2.1      Klaagster heeft op 5 februari 2015 de arbeidsovereenkomst met mevrouw M., een van haar medewerksters, opgezegd tegen 6 februari 2015. Bij brief van 26 februari 2015 heeft de gemachtigde van mevrouw M. de vernietigbaarheid van de opzegging ingeroepen en aan klaagster bericht dat mevrouw M. zich beschikbaar stelde voor de bedongen arbeid. Klaagster heeft zich vervolgens met die brief medio maart 2015 tot verweerder gewend en heeft verweerder verzocht om namens haar te reageren.

 

2.2      Verweerder heeft op 1 april 2015 een opdrachtbevestiging aan klaagster gezonden en voorgesteld om contact te leggen met de gemachtigde van mevrouw M. om te bezien of het geschil in der minne kon worden opgelost.

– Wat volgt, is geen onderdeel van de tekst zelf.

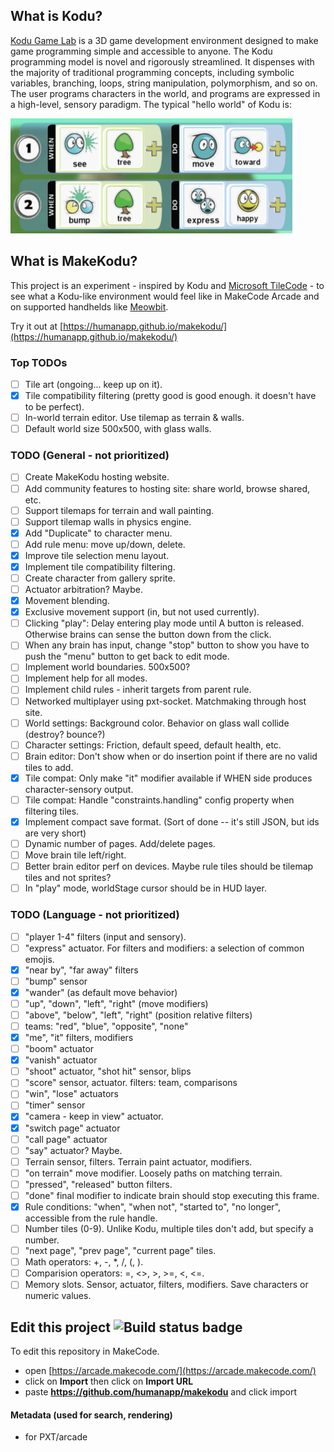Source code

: 

## What is Kodu?

[Kodu Game Lab](https://www.kodugamelab.com) is a 3D game development environment designed to make game programming simple and accessible to anyone.
The Kodu programming model is novel and rigorously streamlined. It dispenses with the majority of traditional programming concepts, including
symbolic variables, branching, loops, string manipulation, polymorphism, and so on. The user programs characters in the world, and 
programs are expressed in a high-level, sensory paradigm. The typical "hello world" of Kodu is:

![Kodu-Hello-World](content/kodu-hello-world.png)

## What is MakeKodu?

This project is an experiment - inspired by Kodu and [Microsoft TileCode](https://microsoft.github.io/tilecode/) - to see what a Kodu-like
environment would feel like in MakeCode Arcade and on supported handhelds like [Meowbit](https://www.kittenbot.cc/products/meowbit-codable-console-for-microsoft-makecode-arcade).

Try it out at [https://humanapp.github.io/makekodu/](https://humanapp.github.io/makekodu/)


### Top TODOs

- [ ] Tile art (ongoing... keep up on it).
- [x] Tile compatibility filtering (pretty good is good enough. it doesn't have to be perfect).
- [ ] In-world terrain editor. Use tilemap as terrain & walls.
- [ ] Default world size 500x500, with glass walls.

### TODO (General - not prioritized)

- [ ] Create MakeKodu hosting website.
- [ ] Add community features to hosting site: share world, browse shared, etc.
- [ ] Support tilemaps for terrain and wall painting.
- [ ] Support tilemap walls in physics engine.
- [x] Add "Duplicate" to character menu.
- [ ] Add rule menu: move up/down, delete.
- [x] Improve tile selection menu layout.
- [x] Implement tile compatibility filtering.
- [ ] Create character from gallery sprite.
- [ ] Actuator arbitration? Maybe.
- [x] Movement blending.
- [x] Exclusive movement support (in, but not used currently).
- [ ] Clicking "play": Delay entering play mode until A button is released. Otherwise brains can sense the button down from the click.
- [ ] When any brain has input, change "stop" button to show you have to push the "menu" button to get back to edit mode.
- [ ] Implement world boundaries. 500x500?
- [ ] Implement help for all modes.
- [ ] Implement child rules - inherit targets from parent rule.
- [ ] Networked multiplayer using pxt-socket. Matchmaking through host site.
- [ ] World settings: Background color. Behavior on glass wall collide (destroy? bounce?)
- [ ] Character settings: Friction, default speed, default health, etc.
- [ ] Brain editor: Don't show when or do insertion point if there are no valid tiles to add.
- [x] Tile compat: Only make "it" modifier available if WHEN side produces character-sensory output.
- [ ] Tile compat: Handle "constraints.handling" config property when filtering tiles.
- [x] Implement compact save format. (Sort of done -- it's still JSON, but ids are very short)
- [ ] Dynamic number of pages. Add/delete pages.
- [ ] Move brain tile left/right.
- [ ] Better brain editor perf on devices. Maybe rule tiles should be tilemap tiles and not sprites?
- [ ] In "play" mode, worldStage cursor should be in HUD layer.

### TODO (Language - not prioritized)

- [ ] "player 1-4" filters (input and sensory).
- [ ] "express" actuator. For filters and modifiers: a selection of common emojis.
- [x] "near by", "far away" filters
- [ ] "bump" sensor
- [x] "wander" (as default move behavior)
- [ ] "up", "down", "left", "right" (move modifiers)
- [ ] "above", "below", "left", "right" (position relative filters)
- [ ] teams: "red", "blue", "opposite", "none"
- [x] "me", "it" filters, modifiers
- [ ] "boom" actuator
- [x] "vanish" actuator
- [ ] "shoot" actuator, "shot hit" sensor, blips
- [ ] "score" sensor, actuator. filters: team, comparisons
- [ ] "win", "lose" actuators
- [ ] "timer" sensor
- [x] "camera - keep in view" actuator.
- [x] "switch page" actuator
- [ ] "call page" actuator
- [ ] "say" actuator? Maybe.
- [ ] Terrain sensor, filters. Terrain paint actuator, modifiers.
- [ ] "on terrain" move modifier. Loosely paths on matching terrain.
- [ ] "pressed", "released" button filters.
- [ ] "done" final modifier to indicate brain should stop executing this frame.
- [x] Rule conditions: "when", "when not", "started to", "no longer", accessible from the rule handle.
- [ ] Number tiles (0-9). Unlike Kodu, multiple tiles don't add, but specify a number.
- [ ] "next page", "prev page", "current page" tiles.
- [ ] Math operators: +, -, *, /, (, ).
- [ ] Comparision operators: =, <>, >, >=, <, <=.
- [ ] Memory slots. Sensor, actuator, filters, modifiers. Save characters or numeric values.

## Edit this project ![Build status badge](https://github.com/humanapp/makekodu/workflows/MakeCode/badge.svg)

To edit this repository in MakeCode.

* open [https://arcade.makecode.com/](https://arcade.makecode.com/)
* click on **Import** then click on **Import URL**
* paste **https://github.com/humanapp/makekodu** and click import

#### Metadata (used for search, rendering)

* for PXT/arcade
<script src="https://makecode.com/gh-pages-embed.js"></script><script>makeCodeRender("{{ site.makecode.home_url }}", "{{ site.github.owner_name }}/{{ site.github.repository_name }}");</script>
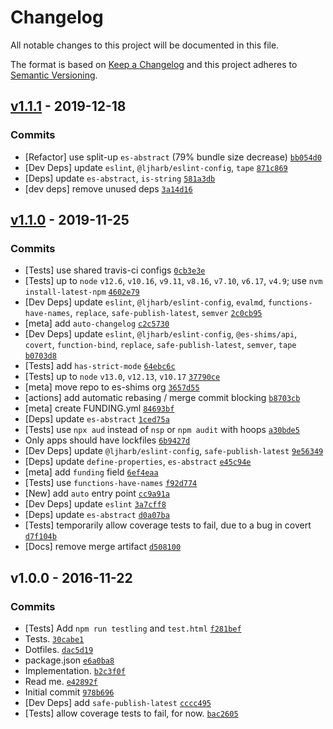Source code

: # Changelog

All notable changes to this project will be documented in this file.

The format is based on [Keep a Changelog](https://keepachangelog.com/en/1.0.0/)
and this project adheres to [Semantic Versioning](https://semver.org/spec/v2.0.0.html).

## [v1.1.1](https://github.com/es-shims/Array.prototype.some/compare/v1.1.0...v1.1.1) - 2019-12-18

### Commits

- [Refactor] use split-up `es-abstract` (79% bundle size decrease) [`bb054d0`](https://github.com/es-shims/Array.prototype.some/commit/bb054d063a4679971d508182ca61aa973a64db72)
- [Dev Deps] update `eslint`, `@ljharb/eslint-config`, `tape` [`871c869`](https://github.com/es-shims/Array.prototype.some/commit/871c869255b50fb1128db744acef7787f658dc1a)
- [Deps] update `es-abstract`, `is-string` [`581a3db`](https://github.com/es-shims/Array.prototype.some/commit/581a3dba5126ceb5d980d58c132df9fb1ef8eef6)
- [dev deps] remove unused deps [`3a14d16`](https://github.com/es-shims/Array.prototype.some/commit/3a14d164ecd4c2ad6317920562411d05c04a0d51)

## [v1.1.0](https://github.com/es-shims/Array.prototype.some/compare/v1.0.0...v1.1.0) - 2019-11-25

### Commits

- [Tests] use shared travis-ci configs [`0cb3e3e`](https://github.com/es-shims/Array.prototype.some/commit/0cb3e3e66b69b6a1456cbd227e96cf68ef33289c)
- [Tests] up to `node` `v12.6`, `v10.16`, `v9.11`, `v8.16`, `v7.10`, `v6.17`, `v4.9`; use `nvm install-latest-npm` [`4602e79`](https://github.com/es-shims/Array.prototype.some/commit/4602e795be3e45a6a60e14366a26312de33aa439)
- [Dev Deps] update `eslint`, `@ljharb/eslint-config`, `evalmd`, `functions-have-names`, `replace`, `safe-publish-latest`, `semver` [`2c0cb95`](https://github.com/es-shims/Array.prototype.some/commit/2c0cb95e7ed5958cbaaa116cf4e4ffc868545eb4)
- [meta] add `auto-changelog` [`c2c5730`](https://github.com/es-shims/Array.prototype.some/commit/c2c5730282b32e9e6704c70fd6b9d3f1ba2819e2)
- [Dev Deps] update `eslint`, `@ljharb/eslint-config`, `@es-shims/api`, `covert`, `function-bind`, `replace`, `safe-publish-latest`, `semver`, `tape` [`b0703d8`](https://github.com/es-shims/Array.prototype.some/commit/b0703d81a78b31a8df16a270c2e64c8f602b71ab)
- [Tests] add `has-strict-mode` [`64ebc6c`](https://github.com/es-shims/Array.prototype.some/commit/64ebc6cf024c7ae6aae12fc1980c20f7a4f7a838)
- [Tests] up to `node` `v13.0`, `v12.13`, `v10.17` [`37790ce`](https://github.com/es-shims/Array.prototype.some/commit/37790ce4b65e1879c43f23a0af73463f40902b32)
- [meta] move repo to es-shims org [`3657d55`](https://github.com/es-shims/Array.prototype.some/commit/3657d554e2509999a38f1ce69152cdeeb1444520)
- [actions] add automatic rebasing / merge commit blocking [`b8703cb`](https://github.com/es-shims/Array.prototype.some/commit/b8703cb7ddeee48857706a15fdbacf35e222435f)
- [meta] create FUNDING.yml [`84693bf`](https://github.com/es-shims/Array.prototype.some/commit/84693bf8d8966ba904b63ccdac22e36d1782c32f)
- [Deps] update `es-abstract` [`1ced75a`](https://github.com/es-shims/Array.prototype.some/commit/1ced75a66574a2f49fd2b16f060aaee23dbc0b70)
- [Tests] use `npx aud` instead of `nsp` or `npm audit` with hoops [`a30bde5`](https://github.com/es-shims/Array.prototype.some/commit/a30bde5a859ca170f1788f8322885b2617307909)
- Only apps should have lockfiles [`6b9427d`](https://github.com/es-shims/Array.prototype.some/commit/6b9427d03776b18b80d1966891257852f7b5fb94)
- [Dev Deps] update `@ljharb/eslint-config`, `safe-publish-latest` [`9e56349`](https://github.com/es-shims/Array.prototype.some/commit/9e56349ca1eb7962885980349a5d66da0368c9e8)
- [Deps] update `define-properties`, `es-abstract` [`e45c94e`](https://github.com/es-shims/Array.prototype.some/commit/e45c94e7ca307d46a7cf5d649c6c24608eeaaa3a)
- [meta] add `funding` field [`6ef4eaa`](https://github.com/es-shims/Array.prototype.some/commit/6ef4eaa62ce758dce2cd36340ab2dcfa6193119e)
- [Tests] use `functions-have-names` [`f92d774`](https://github.com/es-shims/Array.prototype.some/commit/f92d774eeda81f3de9379c6eed7cbfcf9791d693)
- [New] add `auto` entry point [`cc9a91a`](https://github.com/es-shims/Array.prototype.some/commit/cc9a91ac7b29893f9e83209eb34556a4788429dc)
- [Dev Deps] update `eslint` [`3a7cff8`](https://github.com/es-shims/Array.prototype.some/commit/3a7cff81f34377df20039ca9db38ed2e5711468e)
- [Deps] update `es-abstract` [`d0a07ba`](https://github.com/es-shims/Array.prototype.some/commit/d0a07baaea8adb36b575eac56bb95208e2e40ce0)
- [Tests] temporarily allow coverage tests to fail, due to a bug in covert [`d7f104b`](https://github.com/es-shims/Array.prototype.some/commit/d7f104b01a63499dd36ca998f6d04cf47ea38fde)
- [Docs] remove merge artifact [`d508100`](https://github.com/es-shims/Array.prototype.some/commit/d5081000e11b963e17a50d220bb2318e34e7ecb3)

## v1.0.0 - 2016-11-22

### Commits

- [Tests] Add `npm run testling` and `test.html` [`f281bef`](https://github.com/es-shims/Array.prototype.some/commit/f281bef183c70d14d1d08b58ef69bfe80c7c68ca)
- Tests. [`30cabe1`](https://github.com/es-shims/Array.prototype.some/commit/30cabe167bf77b6782c4029f4504578b3cce0ef6)
- Dotfiles. [`dac5d19`](https://github.com/es-shims/Array.prototype.some/commit/dac5d192cdb4a801ef5d2200303a7e59e3669f19)
- package.json [`e6a0ba8`](https://github.com/es-shims/Array.prototype.some/commit/e6a0ba818acd55416ce3b118aa6934d4c3dcfcaa)
- Implementation. [`b2c3f0f`](https://github.com/es-shims/Array.prototype.some/commit/b2c3f0f01d00f90ebe9b729952b5a497e6bd8d86)
- Read me. [`e42892f`](https://github.com/es-shims/Array.prototype.some/commit/e42892f472ff3c7d1e642212c4ca9a0a528de195)
- Initial commit [`978b696`](https://github.com/es-shims/Array.prototype.some/commit/978b6960c738d65308cc36afffb26e886b4c6923)
- [Dev Deps] add `safe-publish-latest` [`cccc495`](https://github.com/es-shims/Array.prototype.some/commit/cccc495af3456416f780f3a376bd9c4c44cec199)
- [Tests] allow coverage tests to fail, for now. [`bac2605`](https://github.com/es-shims/Array.prototype.some/commit/bac260551042fee3055b9814177d53fd37c4bb8d)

Bij brief van 13 april 2015 heeft verweerder namens klaagster verweer gevoerd tegen de ingeroepen vernietigbaarheid van de opzegging en is het standpunt ingenomen dat voor beide partijen duidelijk was om welke reden mevrouw M. in dienst trad en voor welke tijdelijke periode zij werkzaam zou zijn.

 

2.3      Op 24 april 2015 heeft verweerder telefonisch overleg met de gemachtigde van mevrouw M. gevoerd. De gemachtigde van mevrouw M. doet in een brief van 8 mei 2015 een voorstel voor een regeling in der minne. Verweerder reageert daarop namens klaagster bij brief van 19 juni 2015. De gemachtigde van mevrouw M. reageert bij brief van 3 juli 2015 en handhaaft het standpunt dat de arbeidsovereenkomst van mevrouw M. nog steeds van kracht is. Op 28 augustus 2015 stuurt verweerder vervolgens nog een e-mail aan de gemachtigde van mevrouw M. waarbij een tegenvoorstel wordt gedaan. De opvolgend gemachtigde van mevrouw M. laat verweerder vervolgens in een e-mail van 14 september 2015 weten dat klaagster is gedagvaard tegen de zitting van de rechtbank Amsterdam van 15 september 2015.

 

2.4      Klaagster heeft verweerder pas na 29 september 2015, toen een verstekvonnis was gewezen, een kopie van de dagvaarding verstrekt. Verweerder heeft zich in de procedure namens klaagster niet gesteld. Klaagster heeft een opvolgend advocaat opdracht gegeven om in verzet te gaan tegen het verstekvonnis.

 

2.5      De gemachtigde van klaagster heeft verweerder bij brief van 22 december 2016 aansprakelijk gesteld. Bij brief van 9 januari 2017 heeft de gemachtigde van klaagster zich met de onderhavige klacht tot de deken gewend. 

 

 

3          KLACHT

 

3.1      De klacht houdt, zakelijk weergegeven, in dat verweerder tuchtrechtelijk verwijtbaar heeft gehandeld als bedoeld in artikel 46 Advocatenwet doordat:

1.           Verweerder niet de zorgvuldigheid heeft betracht zoals die van een redelijk bekwaam en redelijk handelend advocaat verwacht mocht worden;

2.           Verweerder niet heeft geprobeerd om door middel van een VSO te komen tot een einde van de arbeidsovereenkomst;

3.           Verweerder geen advies heeft gegeven om te komen tot een einde van de overeenkomst;

4.           Verweerder zich niet heeft gesteld in de procedure.

 

 

 

4          VERWEER

 

4.1      Verweerder betwist dat door hem tuchtrechtelijk verwijtbaar is gehandeld. Verweerder merkt in de eerste plaats op dat de directrice van klaagster er stellig van overtuigd was dat het besluit tot ontslag correct was en zonder gevolgen zou blijven. Mevrouw M. zou namelijk nooit een zaak beginnen, omdat zij een van de kinderen geslagen zou hebben. Daarnaast was er bij klaagster onvoldoende geld om procedures te voeren. Verweerder benadrukt dan ook dat hij, al zou hij dat geadviseerd hebben, geen voorwaardelijke ontbindingsprocedure in gang kon zetten, omdat verweerster dergelijke procedures niet kon betalen. Verweerder heeft om die reden zijn werkzaamheden verricht op basis van een zeer bescheiden fixed fee voor specifieke vooraf afgesproken verrichtingen.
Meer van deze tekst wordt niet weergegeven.